I'm sure there was supposed to be a massive increase in the pub trade as a result of the smoking ban. Absolutely certain of it in fact. For there was that huge pent up demand, wasn't there, all those non-smokers who were denied their right to a social pint or two without reeking like an ashtray?

I'm not imagining such things, am I?

The deal - known as a "pre-pack" administration - saw Laurel put into administration prior to 293 of the 383 pubs and restaurants being purchased by newly formed companies.

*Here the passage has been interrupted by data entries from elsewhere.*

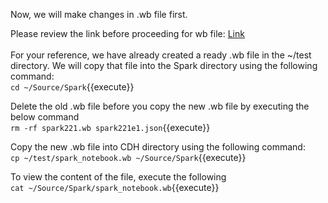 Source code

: Now, we will make changes in .wb file first.<br>

Please review the link before proceeding for wb file: [Link](http://docs.bluedata.com/awb34_applications-with-multiple-images)
<br><br>
For your reference, we have already created a ready .wb file in the ~/test directory. We will copy that file into the Spark directory using the following command:<br>
`cd ~/Source/Spark`{{execute}}<br>

Delete the old .wb file before you copy the new .wb file by executing the below command 
<br>`rm -rf spark221.wb spark221e1.json`{{execute}}

Copy the new .wb file into CDH directory using the following command:
<br>`cp ~/test/spark_notebook.wb ~/Source/Spark`{{execute}}

To view the content of the file, execute the following<br>
`cat ~/Source/Spark/spark_notebook.wb`{{execute}}
<br>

Laurel, which had been hit by the smoking ban and consumer slowdown, has now ceased to trade.
Really?
Since then, trading across the pub sector has been hit by the extension of a smoking ban from Scotland to England and Wales.
Or more locally:
Paramount’s managing director Mark Greig said: “The pub trade is going through troubled times thanks to last year’s poor summer, the smoking ban and fears of a recession.
So, umm, pubs are going bust left right and centre as that heaving mob of non-smokers desperate for a watering hole turns out not to exist, to have been a figment of some fevered imagination.

Gosh, whatever next? Our Lords and Masters making decisions upon incomplete information? Misleading us perhaps?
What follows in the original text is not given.